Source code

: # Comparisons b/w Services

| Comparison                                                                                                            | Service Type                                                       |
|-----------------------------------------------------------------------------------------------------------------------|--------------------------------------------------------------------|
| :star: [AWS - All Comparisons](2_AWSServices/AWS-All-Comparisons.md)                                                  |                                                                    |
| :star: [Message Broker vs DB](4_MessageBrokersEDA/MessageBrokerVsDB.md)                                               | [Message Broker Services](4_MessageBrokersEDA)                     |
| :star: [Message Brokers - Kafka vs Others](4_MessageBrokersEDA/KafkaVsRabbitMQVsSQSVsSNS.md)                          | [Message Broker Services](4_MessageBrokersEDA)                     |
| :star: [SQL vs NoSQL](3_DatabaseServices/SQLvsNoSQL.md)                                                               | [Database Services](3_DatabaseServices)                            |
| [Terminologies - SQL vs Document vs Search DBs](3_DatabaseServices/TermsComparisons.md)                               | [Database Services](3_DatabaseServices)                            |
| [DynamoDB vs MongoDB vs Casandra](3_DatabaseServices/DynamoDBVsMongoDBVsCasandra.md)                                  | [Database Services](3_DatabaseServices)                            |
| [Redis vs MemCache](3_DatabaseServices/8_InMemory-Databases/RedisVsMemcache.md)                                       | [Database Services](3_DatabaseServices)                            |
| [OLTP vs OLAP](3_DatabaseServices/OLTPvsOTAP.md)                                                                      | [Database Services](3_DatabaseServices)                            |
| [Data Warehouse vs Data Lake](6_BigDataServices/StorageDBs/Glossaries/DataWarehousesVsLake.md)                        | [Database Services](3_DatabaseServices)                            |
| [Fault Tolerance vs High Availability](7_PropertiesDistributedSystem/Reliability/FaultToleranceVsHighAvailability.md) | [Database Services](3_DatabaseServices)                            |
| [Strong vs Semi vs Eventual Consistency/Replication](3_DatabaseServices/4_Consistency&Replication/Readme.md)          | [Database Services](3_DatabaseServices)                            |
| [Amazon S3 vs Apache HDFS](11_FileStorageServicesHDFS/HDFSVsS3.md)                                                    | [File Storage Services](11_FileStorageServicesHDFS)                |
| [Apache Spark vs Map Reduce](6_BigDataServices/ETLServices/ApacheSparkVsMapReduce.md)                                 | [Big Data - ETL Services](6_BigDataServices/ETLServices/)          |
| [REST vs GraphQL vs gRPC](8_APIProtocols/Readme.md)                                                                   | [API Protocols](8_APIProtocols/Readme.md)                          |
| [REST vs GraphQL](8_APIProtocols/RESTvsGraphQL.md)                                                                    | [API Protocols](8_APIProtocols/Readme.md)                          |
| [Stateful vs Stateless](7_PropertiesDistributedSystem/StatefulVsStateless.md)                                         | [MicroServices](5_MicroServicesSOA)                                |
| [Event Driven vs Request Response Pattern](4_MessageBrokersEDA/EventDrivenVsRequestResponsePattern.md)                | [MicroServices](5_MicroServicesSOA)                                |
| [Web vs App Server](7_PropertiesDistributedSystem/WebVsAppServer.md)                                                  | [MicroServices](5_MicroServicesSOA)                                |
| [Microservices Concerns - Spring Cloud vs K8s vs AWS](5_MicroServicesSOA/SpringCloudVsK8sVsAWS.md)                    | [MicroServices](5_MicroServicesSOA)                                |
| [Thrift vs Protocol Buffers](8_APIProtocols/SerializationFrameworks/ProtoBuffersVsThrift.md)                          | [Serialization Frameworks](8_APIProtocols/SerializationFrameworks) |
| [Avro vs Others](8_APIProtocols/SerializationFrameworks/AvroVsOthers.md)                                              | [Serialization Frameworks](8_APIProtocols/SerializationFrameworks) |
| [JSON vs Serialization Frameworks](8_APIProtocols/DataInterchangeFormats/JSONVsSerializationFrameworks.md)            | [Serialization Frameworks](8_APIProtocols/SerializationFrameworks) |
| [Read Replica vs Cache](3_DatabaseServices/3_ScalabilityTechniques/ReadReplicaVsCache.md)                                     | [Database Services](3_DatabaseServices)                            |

-- -- --

* Task to complete *
Exact duplication is required for the lines above, from the line that contains "Concerns - Spring" to the line that contains "[JSON vs Serialization", inclusive; omit all others.

* Answer box *
| [Microservices Concerns - Spring Cloud vs K8s vs AWS](5_MicroServicesSOA/SpringCloudVsK8sVsAWS.md)                    | [MicroServices](5_MicroServicesSOA)                                |
| [Thrift vs Protocol Buffers](8_APIProtocols/SerializationFrameworks/ProtoBuffersVsThrift.md)                          | [Serialization Frameworks](8_APIProtocols/SerializationFrameworks) |
| [Avro vs Others](8_APIProtocols/SerializationFrameworks/AvroVsOthers.md)                                              | [Serialization Frameworks](8_APIProtocols/SerializationFrameworks) |
| [JSON vs Serialization Frameworks](8_APIProtocols/DataInterchangeFormats/JSONVsSerializationFrameworks.md)            | [Serialization Frameworks](8_APIProtocols/SerializationFrameworks) |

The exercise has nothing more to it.